Work required:
In the records that follow, find the line with "Sistema bancário de movimentações financeiras para"; from there, retype every line exactly through the line with "The first analysis can", which also belongs to the answer.

Data for analysis:
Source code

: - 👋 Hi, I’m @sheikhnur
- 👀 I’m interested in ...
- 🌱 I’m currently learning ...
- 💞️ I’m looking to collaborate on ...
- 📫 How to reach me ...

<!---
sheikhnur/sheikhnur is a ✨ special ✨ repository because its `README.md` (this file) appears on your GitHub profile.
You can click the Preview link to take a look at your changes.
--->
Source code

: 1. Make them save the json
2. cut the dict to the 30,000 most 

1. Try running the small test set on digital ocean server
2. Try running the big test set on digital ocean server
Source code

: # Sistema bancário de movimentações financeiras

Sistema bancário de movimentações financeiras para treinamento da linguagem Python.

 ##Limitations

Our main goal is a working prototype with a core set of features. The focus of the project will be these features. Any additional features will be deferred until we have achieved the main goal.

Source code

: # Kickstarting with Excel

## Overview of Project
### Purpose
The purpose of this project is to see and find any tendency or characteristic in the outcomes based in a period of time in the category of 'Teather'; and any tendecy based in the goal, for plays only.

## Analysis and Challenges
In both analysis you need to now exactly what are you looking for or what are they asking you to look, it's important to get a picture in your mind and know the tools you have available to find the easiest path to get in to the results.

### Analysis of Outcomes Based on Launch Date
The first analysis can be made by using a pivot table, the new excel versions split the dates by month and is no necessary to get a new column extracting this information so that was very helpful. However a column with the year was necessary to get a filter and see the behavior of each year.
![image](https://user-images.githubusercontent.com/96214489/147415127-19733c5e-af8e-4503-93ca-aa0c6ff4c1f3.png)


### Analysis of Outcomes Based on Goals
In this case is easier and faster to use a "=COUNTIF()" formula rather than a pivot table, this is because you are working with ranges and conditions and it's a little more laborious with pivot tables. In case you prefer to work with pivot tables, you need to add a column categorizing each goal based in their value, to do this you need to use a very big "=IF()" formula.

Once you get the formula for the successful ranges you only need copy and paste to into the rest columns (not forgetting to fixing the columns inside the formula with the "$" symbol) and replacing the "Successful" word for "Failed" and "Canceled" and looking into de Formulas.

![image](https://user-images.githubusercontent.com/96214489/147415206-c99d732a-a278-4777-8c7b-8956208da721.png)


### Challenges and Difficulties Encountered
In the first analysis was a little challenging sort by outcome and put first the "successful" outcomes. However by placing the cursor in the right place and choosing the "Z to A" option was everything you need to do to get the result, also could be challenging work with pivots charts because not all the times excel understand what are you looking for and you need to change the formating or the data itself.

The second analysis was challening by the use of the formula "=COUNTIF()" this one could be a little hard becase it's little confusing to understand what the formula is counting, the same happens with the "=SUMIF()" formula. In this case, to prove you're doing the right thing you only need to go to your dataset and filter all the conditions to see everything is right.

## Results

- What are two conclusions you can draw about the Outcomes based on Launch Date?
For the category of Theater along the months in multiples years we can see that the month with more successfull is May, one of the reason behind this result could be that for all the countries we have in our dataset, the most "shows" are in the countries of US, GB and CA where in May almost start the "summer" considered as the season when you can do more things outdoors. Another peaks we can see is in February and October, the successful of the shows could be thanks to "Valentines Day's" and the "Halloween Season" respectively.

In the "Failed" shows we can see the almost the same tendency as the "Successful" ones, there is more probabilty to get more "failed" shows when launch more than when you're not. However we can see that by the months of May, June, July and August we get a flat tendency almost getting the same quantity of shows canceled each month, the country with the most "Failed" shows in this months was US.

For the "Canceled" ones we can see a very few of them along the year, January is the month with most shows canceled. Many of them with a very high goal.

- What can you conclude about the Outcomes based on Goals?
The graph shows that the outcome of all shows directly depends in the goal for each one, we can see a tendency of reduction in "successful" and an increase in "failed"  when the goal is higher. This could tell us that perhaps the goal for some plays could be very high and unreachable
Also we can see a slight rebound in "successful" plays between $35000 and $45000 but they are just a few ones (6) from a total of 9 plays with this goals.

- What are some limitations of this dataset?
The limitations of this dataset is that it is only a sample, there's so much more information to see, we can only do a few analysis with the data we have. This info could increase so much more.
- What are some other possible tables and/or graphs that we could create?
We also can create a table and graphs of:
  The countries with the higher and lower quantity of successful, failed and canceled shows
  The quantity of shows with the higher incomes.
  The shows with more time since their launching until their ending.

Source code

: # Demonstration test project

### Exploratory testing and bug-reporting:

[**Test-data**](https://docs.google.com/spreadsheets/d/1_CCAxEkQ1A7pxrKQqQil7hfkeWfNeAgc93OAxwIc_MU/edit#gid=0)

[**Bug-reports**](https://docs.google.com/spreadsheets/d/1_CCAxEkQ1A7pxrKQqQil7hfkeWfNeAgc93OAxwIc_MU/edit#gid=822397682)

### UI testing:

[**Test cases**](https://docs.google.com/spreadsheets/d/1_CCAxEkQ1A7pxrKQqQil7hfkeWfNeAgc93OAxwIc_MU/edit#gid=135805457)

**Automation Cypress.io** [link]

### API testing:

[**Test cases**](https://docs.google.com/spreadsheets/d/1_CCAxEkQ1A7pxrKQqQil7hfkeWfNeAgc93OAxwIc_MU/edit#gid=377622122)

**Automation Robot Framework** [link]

Answer box:
Sistema bancário de movimentações financeiras para treinamento da linguagem Python.

 ##Limitations

Our main goal is a working prototype with a core set of features. The focus of the project will be these features. Any additional features will be deferred until we have achieved the main goal.

Source code

: # Kickstarting with Excel

## Overview of Project
### Purpose
The purpose of this project is to see and find any tendency or characteristic in the outcomes based in a period of time in the category of 'Teather'; and any tendecy based in the goal, for plays only.

## Analysis and Challenges
In both analysis you need to now exactly what are you looking for or what are they asking you to look, it's important to get a picture in your mind and know the tools you have available to find the easiest path to get in to the results.

### Analysis of Outcomes Based on Launch Date
The first analysis can be made by using a pivot table, the new excel versions split the dates by month and is no necessary to get a new column extracting this information so that was very helpful. However a column with the year was necessary to get a filter and see the behavior of each year.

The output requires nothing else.